Je continue mon manège, mais il persiste à m'éviter.

— Je ne veux pas que tu te sentes obligé de quoi que ce soit.

Agacé par ses remarques, je pose mon regard dans le sien et fronce les sourcils, avant de reprendre ma douce avancée, sans dévier le regard. Lorsque mon nez frôle le sien, il se laisse enfin aller et se détend.

Mes lèvres se posent alors, avec une extrême délicatesse, sur les siennes. Je pense à toutes les fois où j'ai embrassé avec fougue un garçon. Lors de soirées alcoolisées ou de défis dans les couloirs du lycée. Ses baisers étaient tous dévorants et superficiels ; égoïstes et jouissifs, mais brefs.

Pour la première fois de ma vie, je fais preuve d'une vraie douceur et je n'ai aucune envie de précipiter les choses. À mon rythme, je déguste ses lèvres, sa langue, son nez, ses joues. Je découvre ses gestes, ses caresses.

Sa main parcourt mon poitrail, timide. Je saisis ses doigts et les entremêle aux miens. Sous son baiser, je sens son sourire. Mon autre main visite ses bouclettes blondes : ses mèches souples sont si douces.

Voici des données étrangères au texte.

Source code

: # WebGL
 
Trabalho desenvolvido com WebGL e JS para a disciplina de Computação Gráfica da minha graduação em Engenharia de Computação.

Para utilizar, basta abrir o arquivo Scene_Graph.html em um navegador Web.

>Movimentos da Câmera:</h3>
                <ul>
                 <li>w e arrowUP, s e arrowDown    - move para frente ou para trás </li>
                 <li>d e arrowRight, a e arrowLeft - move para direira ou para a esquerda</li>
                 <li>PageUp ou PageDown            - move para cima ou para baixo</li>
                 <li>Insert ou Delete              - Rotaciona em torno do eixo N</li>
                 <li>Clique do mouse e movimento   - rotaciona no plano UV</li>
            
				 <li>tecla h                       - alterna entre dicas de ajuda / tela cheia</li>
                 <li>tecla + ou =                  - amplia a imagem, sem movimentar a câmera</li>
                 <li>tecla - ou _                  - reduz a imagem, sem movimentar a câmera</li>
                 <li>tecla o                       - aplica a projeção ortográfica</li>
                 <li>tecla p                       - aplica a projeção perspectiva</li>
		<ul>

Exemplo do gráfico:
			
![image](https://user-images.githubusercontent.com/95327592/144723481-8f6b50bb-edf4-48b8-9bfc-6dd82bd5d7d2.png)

Délicatement, sa bouche descend dans mon cou et presse ma peau. Les frissons précédents s'amplifient et courbent mon dos.

Nos corps s'emballent et les jambes s'entrelacent, tandis que les bras se font et se défont. Les sous-vêtements glissent et atterrissent à plusieurs mètres, alors que nos souffles accélèrent.

Tout disparaît.

La nuit. Le temps. La mission. L'époque. Les mœurs. La peur. La timidité.

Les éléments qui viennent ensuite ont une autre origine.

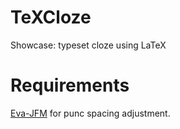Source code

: # TeXCloze
Showcase: typeset cloze using LaTeX

# Requirements
[Eva-JFM](https://github.com/RadioNoiseE/Evangelion-JFM) for punc spacing adjustment.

Pas besoin de machine temporelle pour entrer dans une sphère coupée de tout. Les lèvres se pincent, les corps se cherchent et la température grimpe.

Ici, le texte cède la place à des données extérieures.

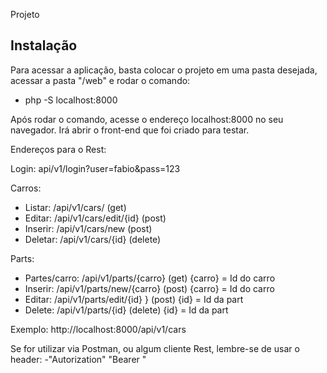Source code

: Projeto

Instalação
------------
Para acessar a aplicação, basta colocar o projeto em uma pasta desejada, acessar a pasta "/web" e rodar o comando:
- php -S localhost:8000

Após rodar o comando, acesse o endereço localhost:8000 no seu navegador. Irá abrir o front-end que foi criado para testar.

Endereços para o Rest:

Login: api/v1/login?user=fabio&pass=123

Carros:
- Listar: /api/v1/cars/ (get) 
- Editar: /api/v1/cars/edit/{id} (post)
- Inserir: /api/v1/cars/new (post)
- Deletar: /api/v1/cars/{id} (delete)

Parts:
- Partes/carro:  /api/v1/parts/{carro} (get) {carro} = Id do carro
- Inserir:  /api/v1/parts/new/{carro} (post) {carro} = Id do carro
- Editar: /api/v1/parts/edit/{id} } (post) {id} = Id da part
- Delete: /api/v1/parts/{id} (delete) {id} = Id da part

Exemplo: http://localhost:8000/api/v1/cars

Se for utilizar via Postman, ou algum cliente Rest, lembre-se de usar o header:
-"Autorization" "Bearer <token>"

L'aube pointe enfin son nez, lorsque nous nous endormons, épuisés et satisfaits sur le sol. Les bras d'Anatole enlaçant ma taille.

Toc toc toc.

Le bruit me réveille en sursaut. Un instant, je me demande où je suis et le contact avec la peau chaude d'Anatole agit comme une piqûre de rappel. J'entends des oiseaux chanter au-dehors.

Une voix allemande crie le prénom de mon amant qui, d'un pas las, se dirige vers la porte après avoir enfilé à la va-vite un haut qui traînait sur le dos d'une chaise.

— Danke*1, murmure-t-il alors que la dame dépose un lourd plateau d'argent entre ses bras.

La dame au visage carré jette un œil peu discret à l'intérieur. J'ai réussi à me cacher à temps sous la peau. Dans un rire, elle lâche quelques mots d'Allemand que je ne comprends guère. Après quelques minutes, elle se décide enfin à partir.

Anatole semble gêné.

— J'avais prévenu, annonce-t-il.

— Ça tombe bien, je ne parle pas un seul mot d'allemand, souris-je.

Ma remarque semble le détendre et il se rapproche, le petit-déjeuner entre les mains, avant de m'embrasser.